Re-wiring for sternal dehiscence (21740-21742, 21750)

(5) Drainage of pleural effusions

Percutaneous (32556)

VATS for evacuation and pleurodesis (32551, 32650)

VATS for decortication (32035, 32036)

(6) Drainage of pericardial effusions

Pericardial window; subxiphoid or thoracotomy (32659, 33025, 33020, 33017-19, 33016)

(7) Pacemaker placement and management (33206-33208)

(8) Swan-Ganz catheter placement (93503)

(9) Thoracostomy tube placement (32551)7

The above are just some of the areas where the surgeon intensivist can help lessen the workload of the main operative cardiothoracic surgeons.

In summary, endoscopic procedures, procedures on the lungs and pleura (VATS), pericardial procedures, temporary pacemakers, implantation of hemodynamic monitors, extracorporeal membrane oxygenation support devices, central venous and arterial access, are examples of procedures that can be done by the surgeon CVICU intensivist.

The generated billings of the CVICU surgeon director who is seeing patients in consultation can easily meet the costs associated with his salary and benefits. Billing accrued from tests ordered, notes written, and procedures done will further justify this position.

Conclusion

In conclusion, a cardiothoracic surgeon helping manage the CVICU is the “right operator, with the right information, making the right decision to use the right tool to perform the right task at the right time in the right manner.”8

“…[A]dvances have not been in improved hemodynamic monitoring, pharmacologic therapy, or understanding of the pathophysiology of the diseases unique to our patients, but rather improvements in the system of medical care delivery such as checklists and improving teamwork” has led to better results.9

Having a Cardiothoracic surgeon directing the CVICU is the national trend, and the time is right for medical centers that do cardiac and thoracic surgery to take this next step in maintaining surgical excellence in cardiovascular and thoracic care.
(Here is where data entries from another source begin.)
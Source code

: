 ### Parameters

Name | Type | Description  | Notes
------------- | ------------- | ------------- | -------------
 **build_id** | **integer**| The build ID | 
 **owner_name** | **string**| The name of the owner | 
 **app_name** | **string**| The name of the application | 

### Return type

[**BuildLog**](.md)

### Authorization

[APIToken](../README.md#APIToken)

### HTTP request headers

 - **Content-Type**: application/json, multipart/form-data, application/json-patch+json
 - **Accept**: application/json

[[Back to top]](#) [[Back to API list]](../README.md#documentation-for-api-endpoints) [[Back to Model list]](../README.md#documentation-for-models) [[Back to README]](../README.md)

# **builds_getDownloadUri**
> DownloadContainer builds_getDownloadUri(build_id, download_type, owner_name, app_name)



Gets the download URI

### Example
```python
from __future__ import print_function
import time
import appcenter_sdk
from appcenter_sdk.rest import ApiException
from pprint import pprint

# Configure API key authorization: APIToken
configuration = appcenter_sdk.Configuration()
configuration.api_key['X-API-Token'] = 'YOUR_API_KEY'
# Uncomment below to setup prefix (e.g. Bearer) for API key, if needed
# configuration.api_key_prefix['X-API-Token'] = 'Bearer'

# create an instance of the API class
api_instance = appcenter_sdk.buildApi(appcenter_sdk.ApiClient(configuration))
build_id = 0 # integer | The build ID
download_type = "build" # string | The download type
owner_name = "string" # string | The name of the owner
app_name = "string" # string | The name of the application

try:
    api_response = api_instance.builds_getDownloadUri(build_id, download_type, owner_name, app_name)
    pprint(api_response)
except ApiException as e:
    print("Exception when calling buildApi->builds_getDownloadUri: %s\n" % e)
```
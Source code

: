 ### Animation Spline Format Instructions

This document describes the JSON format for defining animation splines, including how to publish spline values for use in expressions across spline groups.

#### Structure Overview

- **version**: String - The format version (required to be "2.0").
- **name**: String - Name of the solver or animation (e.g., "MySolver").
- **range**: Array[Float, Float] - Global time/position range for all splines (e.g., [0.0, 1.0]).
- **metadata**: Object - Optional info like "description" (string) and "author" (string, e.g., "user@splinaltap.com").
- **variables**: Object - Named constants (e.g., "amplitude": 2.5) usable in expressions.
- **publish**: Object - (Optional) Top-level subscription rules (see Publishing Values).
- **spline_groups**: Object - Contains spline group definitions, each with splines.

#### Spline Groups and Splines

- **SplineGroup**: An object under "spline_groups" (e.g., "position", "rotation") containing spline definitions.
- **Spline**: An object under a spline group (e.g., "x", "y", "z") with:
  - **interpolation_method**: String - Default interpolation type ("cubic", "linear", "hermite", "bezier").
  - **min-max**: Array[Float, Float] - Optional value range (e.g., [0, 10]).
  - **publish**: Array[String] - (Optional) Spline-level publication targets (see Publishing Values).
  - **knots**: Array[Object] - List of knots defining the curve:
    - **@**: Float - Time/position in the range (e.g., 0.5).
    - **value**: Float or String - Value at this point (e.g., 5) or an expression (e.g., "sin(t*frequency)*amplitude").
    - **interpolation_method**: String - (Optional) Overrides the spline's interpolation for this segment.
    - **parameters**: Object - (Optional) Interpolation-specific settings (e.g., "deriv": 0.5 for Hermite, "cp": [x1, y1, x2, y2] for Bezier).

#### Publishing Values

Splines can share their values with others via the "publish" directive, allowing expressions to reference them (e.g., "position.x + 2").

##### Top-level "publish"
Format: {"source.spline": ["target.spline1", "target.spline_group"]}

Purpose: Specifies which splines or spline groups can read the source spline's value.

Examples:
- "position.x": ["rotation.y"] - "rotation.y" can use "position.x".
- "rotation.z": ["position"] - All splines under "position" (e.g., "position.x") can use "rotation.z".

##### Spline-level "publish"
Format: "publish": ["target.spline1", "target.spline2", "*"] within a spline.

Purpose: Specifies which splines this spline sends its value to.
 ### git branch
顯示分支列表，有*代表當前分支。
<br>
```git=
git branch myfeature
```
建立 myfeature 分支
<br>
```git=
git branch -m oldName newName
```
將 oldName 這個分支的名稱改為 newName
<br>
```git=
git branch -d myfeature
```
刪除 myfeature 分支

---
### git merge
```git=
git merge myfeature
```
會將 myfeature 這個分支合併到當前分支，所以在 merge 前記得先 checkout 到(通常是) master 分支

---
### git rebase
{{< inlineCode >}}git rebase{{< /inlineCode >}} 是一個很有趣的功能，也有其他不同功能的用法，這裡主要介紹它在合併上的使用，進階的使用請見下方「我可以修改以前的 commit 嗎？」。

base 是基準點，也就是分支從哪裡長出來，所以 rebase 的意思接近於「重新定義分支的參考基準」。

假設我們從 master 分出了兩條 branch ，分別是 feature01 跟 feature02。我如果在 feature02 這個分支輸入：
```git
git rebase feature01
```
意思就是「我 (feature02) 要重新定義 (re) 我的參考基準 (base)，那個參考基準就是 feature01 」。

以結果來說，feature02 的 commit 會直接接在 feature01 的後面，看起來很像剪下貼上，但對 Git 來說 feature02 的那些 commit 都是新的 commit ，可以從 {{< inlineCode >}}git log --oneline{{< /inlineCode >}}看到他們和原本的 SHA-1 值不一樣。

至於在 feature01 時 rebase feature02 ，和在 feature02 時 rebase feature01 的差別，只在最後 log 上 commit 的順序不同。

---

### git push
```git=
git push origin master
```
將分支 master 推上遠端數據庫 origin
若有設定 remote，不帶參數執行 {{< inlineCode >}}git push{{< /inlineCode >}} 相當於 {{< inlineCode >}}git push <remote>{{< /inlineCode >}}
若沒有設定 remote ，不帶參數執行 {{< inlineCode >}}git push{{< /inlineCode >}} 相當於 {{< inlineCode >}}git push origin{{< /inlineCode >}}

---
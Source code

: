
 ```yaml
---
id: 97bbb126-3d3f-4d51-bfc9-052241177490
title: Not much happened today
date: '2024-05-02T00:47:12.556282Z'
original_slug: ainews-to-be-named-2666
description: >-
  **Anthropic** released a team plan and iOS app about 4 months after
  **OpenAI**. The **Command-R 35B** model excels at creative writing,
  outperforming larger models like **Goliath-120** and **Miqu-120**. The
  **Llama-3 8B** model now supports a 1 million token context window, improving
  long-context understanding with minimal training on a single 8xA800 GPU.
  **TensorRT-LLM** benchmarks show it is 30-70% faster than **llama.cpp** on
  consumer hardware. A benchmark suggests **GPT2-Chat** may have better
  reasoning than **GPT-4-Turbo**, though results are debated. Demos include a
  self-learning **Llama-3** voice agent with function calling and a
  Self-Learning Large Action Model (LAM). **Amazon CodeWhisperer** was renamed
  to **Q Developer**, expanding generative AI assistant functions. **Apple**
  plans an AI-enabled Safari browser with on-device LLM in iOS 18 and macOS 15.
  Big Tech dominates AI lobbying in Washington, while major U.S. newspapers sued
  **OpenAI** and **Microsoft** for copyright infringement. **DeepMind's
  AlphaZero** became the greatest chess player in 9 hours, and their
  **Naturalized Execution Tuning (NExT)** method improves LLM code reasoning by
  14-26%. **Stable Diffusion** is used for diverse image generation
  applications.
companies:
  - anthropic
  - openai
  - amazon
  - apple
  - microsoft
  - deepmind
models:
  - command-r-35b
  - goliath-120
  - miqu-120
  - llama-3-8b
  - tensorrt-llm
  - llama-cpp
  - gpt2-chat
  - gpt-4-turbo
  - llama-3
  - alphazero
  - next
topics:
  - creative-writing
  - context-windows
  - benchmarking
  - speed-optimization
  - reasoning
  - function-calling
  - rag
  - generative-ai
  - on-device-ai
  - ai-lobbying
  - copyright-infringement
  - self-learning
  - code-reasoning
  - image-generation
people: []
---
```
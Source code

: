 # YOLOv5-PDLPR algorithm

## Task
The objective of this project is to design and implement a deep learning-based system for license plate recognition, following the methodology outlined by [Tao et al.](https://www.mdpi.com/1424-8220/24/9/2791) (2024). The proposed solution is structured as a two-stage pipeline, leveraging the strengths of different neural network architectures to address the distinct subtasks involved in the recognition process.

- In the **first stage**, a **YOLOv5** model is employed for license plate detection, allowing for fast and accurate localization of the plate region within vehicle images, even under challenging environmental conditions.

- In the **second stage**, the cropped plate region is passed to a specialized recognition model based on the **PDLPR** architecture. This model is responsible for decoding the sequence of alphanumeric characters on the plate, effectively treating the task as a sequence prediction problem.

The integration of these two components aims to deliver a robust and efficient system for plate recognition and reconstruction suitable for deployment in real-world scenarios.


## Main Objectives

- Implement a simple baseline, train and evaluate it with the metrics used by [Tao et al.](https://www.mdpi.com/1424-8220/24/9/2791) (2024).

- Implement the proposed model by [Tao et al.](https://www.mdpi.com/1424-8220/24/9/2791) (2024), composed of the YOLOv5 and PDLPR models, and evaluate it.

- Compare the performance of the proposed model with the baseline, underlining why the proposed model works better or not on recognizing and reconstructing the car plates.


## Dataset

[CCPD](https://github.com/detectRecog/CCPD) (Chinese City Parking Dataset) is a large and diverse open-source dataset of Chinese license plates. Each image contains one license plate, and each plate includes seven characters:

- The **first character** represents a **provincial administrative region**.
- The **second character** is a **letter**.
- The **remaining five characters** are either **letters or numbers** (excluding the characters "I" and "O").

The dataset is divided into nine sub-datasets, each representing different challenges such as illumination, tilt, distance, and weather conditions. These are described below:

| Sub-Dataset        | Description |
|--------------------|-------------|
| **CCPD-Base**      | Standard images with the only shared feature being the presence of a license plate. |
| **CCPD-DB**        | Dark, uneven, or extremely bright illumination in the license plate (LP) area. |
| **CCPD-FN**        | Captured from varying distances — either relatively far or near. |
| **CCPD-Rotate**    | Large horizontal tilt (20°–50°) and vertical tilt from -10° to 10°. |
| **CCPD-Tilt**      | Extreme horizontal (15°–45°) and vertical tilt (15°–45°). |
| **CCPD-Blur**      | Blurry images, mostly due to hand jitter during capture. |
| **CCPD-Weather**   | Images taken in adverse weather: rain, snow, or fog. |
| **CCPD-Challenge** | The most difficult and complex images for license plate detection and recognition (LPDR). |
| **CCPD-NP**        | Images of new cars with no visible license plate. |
1 Guru V et al. Circulation, 117; 2969-2976, (2008). 2 Choi PS, Pines KC, Swaminathan A, et al. Diversifying cardiac intensive care unit models: Successful example of an operating surgeon led unit. (JTCVS Open 2023; 16, 524-31). 3 Whitman GJR, Haddad M, Hirose H, Allen JG, et al. Cardiothoracic Surgeon Management of Postoperative Cardiac Critical Care. Arch Surg/Vol 146 (No. 11) Nov 2011, 1253-60. 4 Sherif HMF: After-hours coverage of cardiothoracic critical care units by non-surgeons: process and value issues. European Journal of Cardio-Thoracic Surgery 46 (2014) 507. 5 Baumgartner W, Calhoon JH, Shemin RJ, Allen MS: Critical care: American Board of Thoracic Surgery update. The Journal of Thoracic and Cardiovascular Surgery, 145(6), 1448-9, (2013). 6 Id. 7 CPT 2024 Professional Edition. 8 Sharif HMF. Developing a curriculum for cardiothoracic surgical critical care: impetus and goals. Journal of Thoracic and Cardiovascular Surgery, 143(4), 804-8, (2012). 9 Shake JG, Pronovost PJ, Whitman G. Cardiac surgical ICU care: eliminating “preventable” complications. Journal of Cardiac Surgery, 28(4), 406-13, (2013).